I made a very forceful point that if they wanted me to read it, I wasn't going to do it. Didn't do me too much good I can tell ya.
That's a great idea on the surface, but what a whole lot more extra work for the teacher! There's much more to it than the teachers just having to be familiar with the book - the teachers must compile the notes on the book and lead discussions also, and it seems that it would be a bit difficult if 30 children all needed different notes to take down and then discuss 30 different books.steffee said:How ridiculous, as in a class of thirty, there will never be one book that everyone enjoys, let alone a dozen or more over the school years. Why not have a list of books that students can choose from, one from each category or whatever, and the teacher then has to read them all. After all, they're the English teacher.
MonkeyCatcher said:That's a great idea on the surface, but what a whole lot more extra work for the teacher! There's much more to it than the teachers just having to be familiar with the book - the teachers must compile the notes on the book and lead discussions also, and it seems that it would be a bit difficult if 30 children all needed different notes to take down and then discuss 30 different books.
I don't think that wiether they enjoy it or not is important.

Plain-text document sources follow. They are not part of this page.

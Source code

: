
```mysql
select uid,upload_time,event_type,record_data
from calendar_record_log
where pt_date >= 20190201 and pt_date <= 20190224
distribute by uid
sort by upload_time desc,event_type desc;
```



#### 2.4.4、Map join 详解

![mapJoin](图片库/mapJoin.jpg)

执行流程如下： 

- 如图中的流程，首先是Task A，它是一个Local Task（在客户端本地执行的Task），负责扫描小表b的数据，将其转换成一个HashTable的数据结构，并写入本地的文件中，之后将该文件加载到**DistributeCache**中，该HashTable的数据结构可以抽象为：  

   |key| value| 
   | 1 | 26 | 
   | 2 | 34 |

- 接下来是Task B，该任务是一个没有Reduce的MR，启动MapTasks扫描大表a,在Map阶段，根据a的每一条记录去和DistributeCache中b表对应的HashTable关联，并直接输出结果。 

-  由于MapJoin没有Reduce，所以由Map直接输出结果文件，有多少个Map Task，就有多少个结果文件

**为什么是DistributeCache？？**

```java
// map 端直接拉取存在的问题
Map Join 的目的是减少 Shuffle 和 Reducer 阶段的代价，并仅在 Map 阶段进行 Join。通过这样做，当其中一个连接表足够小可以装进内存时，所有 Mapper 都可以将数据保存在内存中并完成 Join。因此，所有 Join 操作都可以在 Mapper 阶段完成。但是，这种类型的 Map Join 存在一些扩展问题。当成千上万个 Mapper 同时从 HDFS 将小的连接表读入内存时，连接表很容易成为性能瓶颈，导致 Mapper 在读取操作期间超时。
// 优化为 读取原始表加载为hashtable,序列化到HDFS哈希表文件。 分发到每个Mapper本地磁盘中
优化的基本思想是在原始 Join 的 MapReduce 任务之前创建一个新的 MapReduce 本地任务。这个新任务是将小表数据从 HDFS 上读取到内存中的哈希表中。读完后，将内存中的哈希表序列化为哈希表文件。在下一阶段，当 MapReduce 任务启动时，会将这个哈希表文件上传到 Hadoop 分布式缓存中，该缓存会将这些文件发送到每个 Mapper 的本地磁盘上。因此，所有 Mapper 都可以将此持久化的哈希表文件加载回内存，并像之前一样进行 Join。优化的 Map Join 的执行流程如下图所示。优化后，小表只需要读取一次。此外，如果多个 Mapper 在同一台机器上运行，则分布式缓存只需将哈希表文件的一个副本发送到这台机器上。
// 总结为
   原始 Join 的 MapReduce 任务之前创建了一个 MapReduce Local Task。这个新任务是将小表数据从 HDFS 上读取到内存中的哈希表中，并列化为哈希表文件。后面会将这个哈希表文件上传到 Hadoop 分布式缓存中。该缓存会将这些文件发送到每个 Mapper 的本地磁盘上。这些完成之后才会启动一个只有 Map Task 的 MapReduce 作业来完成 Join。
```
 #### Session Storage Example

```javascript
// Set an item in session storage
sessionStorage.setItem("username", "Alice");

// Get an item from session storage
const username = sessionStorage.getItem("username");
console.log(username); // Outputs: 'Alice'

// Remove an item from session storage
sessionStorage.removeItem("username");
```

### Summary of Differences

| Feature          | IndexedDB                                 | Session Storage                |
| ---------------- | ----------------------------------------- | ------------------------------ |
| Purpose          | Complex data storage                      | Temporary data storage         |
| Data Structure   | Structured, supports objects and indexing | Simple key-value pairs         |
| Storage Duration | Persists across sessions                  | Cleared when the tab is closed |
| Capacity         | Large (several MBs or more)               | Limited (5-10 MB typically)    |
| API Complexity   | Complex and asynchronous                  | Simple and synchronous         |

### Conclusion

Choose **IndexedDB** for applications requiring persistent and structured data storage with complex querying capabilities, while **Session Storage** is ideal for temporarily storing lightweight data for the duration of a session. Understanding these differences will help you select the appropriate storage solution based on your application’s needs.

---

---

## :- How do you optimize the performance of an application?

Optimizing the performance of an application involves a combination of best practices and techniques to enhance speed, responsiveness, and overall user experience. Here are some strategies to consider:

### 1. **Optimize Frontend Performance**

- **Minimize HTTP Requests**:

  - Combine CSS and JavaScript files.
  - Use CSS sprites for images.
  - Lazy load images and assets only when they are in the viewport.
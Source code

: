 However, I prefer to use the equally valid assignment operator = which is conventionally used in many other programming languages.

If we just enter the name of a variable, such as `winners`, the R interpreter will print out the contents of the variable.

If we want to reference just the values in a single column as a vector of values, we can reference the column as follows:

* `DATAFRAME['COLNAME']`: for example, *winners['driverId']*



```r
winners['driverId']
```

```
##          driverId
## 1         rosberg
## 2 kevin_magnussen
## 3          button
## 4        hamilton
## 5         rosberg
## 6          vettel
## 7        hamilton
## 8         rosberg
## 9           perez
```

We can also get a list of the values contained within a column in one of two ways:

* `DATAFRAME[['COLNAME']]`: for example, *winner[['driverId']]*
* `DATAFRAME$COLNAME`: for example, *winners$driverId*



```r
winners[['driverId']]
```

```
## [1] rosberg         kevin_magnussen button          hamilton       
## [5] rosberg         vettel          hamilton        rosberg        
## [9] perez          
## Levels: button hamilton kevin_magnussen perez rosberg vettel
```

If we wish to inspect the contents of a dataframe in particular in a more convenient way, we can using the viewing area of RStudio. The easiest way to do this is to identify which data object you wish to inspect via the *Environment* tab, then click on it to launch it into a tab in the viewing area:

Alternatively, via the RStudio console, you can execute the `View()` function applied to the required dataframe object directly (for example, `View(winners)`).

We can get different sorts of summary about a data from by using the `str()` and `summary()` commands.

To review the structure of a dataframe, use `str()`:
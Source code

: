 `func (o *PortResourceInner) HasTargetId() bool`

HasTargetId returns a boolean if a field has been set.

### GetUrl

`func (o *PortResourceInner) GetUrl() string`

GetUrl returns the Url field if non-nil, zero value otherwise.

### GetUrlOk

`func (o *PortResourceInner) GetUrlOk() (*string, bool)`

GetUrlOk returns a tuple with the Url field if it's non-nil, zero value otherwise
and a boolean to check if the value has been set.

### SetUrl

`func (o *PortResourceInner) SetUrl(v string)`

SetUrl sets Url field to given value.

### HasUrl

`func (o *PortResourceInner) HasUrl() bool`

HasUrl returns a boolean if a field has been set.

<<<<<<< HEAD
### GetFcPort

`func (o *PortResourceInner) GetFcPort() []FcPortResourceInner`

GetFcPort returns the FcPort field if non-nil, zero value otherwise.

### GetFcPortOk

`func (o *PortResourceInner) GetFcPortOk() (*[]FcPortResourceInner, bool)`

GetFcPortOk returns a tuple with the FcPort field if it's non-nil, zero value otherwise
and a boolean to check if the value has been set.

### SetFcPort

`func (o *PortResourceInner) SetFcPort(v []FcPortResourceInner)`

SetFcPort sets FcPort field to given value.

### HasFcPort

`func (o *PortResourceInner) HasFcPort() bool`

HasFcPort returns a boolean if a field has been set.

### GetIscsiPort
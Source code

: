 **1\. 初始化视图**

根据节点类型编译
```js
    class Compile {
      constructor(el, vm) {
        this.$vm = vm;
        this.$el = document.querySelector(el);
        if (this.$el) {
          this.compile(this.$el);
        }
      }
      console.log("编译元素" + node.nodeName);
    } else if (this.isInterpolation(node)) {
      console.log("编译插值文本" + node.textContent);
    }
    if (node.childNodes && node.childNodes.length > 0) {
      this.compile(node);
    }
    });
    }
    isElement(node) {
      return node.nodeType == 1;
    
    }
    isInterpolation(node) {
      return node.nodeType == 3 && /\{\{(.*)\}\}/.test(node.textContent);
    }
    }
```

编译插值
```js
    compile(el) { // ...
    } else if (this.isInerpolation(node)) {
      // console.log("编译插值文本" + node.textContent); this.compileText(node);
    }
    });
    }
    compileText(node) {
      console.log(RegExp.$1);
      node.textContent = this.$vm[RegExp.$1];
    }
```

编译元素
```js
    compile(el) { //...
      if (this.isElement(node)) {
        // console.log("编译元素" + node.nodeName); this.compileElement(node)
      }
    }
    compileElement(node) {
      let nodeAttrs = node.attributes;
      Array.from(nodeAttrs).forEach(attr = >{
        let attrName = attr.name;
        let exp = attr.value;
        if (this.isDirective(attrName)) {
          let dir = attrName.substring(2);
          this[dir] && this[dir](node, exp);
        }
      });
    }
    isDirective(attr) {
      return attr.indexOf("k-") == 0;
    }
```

The one thing that is important is weither or not it is easy to sit an exam with. As a student, I would much rather read a book in class that I loathed, yet was easy to write an essay on then read a book that I absolutely loved, but would not even know where to begin to write my essay.
You have not suffered until you have been forced to read 'A Portrait of the Artist as a Young Man' - by James Joyce!!!!
I have never read anything so boring in all my life. I remember our teacher asking us to read 'the next couple of chapters' for our lesson the next day. Sounds ok doesn't it? Only turned out to be about 120 pages of rambling, train-of thought philosophical tangents about being an irish catholic!!! I have never read so little of a book I've had to write an essay on!!!